Take the listing that follows and copy it precisely.

----- Given data

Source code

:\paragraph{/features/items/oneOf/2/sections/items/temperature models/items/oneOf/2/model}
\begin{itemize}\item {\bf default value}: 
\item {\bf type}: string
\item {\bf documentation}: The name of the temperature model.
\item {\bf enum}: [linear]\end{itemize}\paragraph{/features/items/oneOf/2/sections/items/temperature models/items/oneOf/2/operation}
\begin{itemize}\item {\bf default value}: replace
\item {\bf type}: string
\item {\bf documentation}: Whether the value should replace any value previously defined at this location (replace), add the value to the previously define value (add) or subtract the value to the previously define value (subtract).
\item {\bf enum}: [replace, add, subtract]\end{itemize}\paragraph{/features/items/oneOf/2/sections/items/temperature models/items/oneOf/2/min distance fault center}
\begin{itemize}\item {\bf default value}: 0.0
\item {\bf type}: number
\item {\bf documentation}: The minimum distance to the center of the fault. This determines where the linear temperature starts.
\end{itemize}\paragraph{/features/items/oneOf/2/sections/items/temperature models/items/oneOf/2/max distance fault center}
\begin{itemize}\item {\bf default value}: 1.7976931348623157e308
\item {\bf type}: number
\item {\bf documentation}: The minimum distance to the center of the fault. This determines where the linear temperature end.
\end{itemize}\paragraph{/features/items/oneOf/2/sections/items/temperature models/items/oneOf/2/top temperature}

----------

▶ Output for this task:
Source code

:\paragraph{/features/items/oneOf/2/sections/items/temperature models/items/oneOf/2/model}
\begin{itemize}\item {\bf default value}: 
\item {\bf type}: string
\item {\bf documentation}: The name of the temperature model.
\item {\bf enum}: [linear]\end{itemize}\paragraph{/features/items/oneOf/2/sections/items/temperature models/items/oneOf/2/operation}
\begin{itemize}\item {\bf default value}: replace
\item {\bf type}: string
\item {\bf documentation}: Whether the value should replace any value previously defined at this location (replace), add the value to the previously define value (add) or subtract the value to the previously define value (subtract).
\item {\bf enum}: [replace, add, subtract]\end{itemize}\paragraph{/features/items/oneOf/2/sections/items/temperature models/items/oneOf/2/min distance fault center}
\begin{itemize}\item {\bf default value}: 0.0
\item {\bf type}: number
\item {\bf documentation}: The minimum distance to the center of the fault. This determines where the linear temperature starts.
\end{itemize}\paragraph{/features/items/oneOf/2/sections/items/temperature models/items/oneOf/2/max distance fault center}
\begin{itemize}\item {\bf default value}: 1.7976931348623157e308
\item {\bf type}: number
\item {\bf documentation}: The minimum distance to the center of the fault. This determines where the linear temperature end.
\end{itemize}\paragraph{/features/items/oneOf/2/sections/items/temperature models/items/oneOf/2/top temperature}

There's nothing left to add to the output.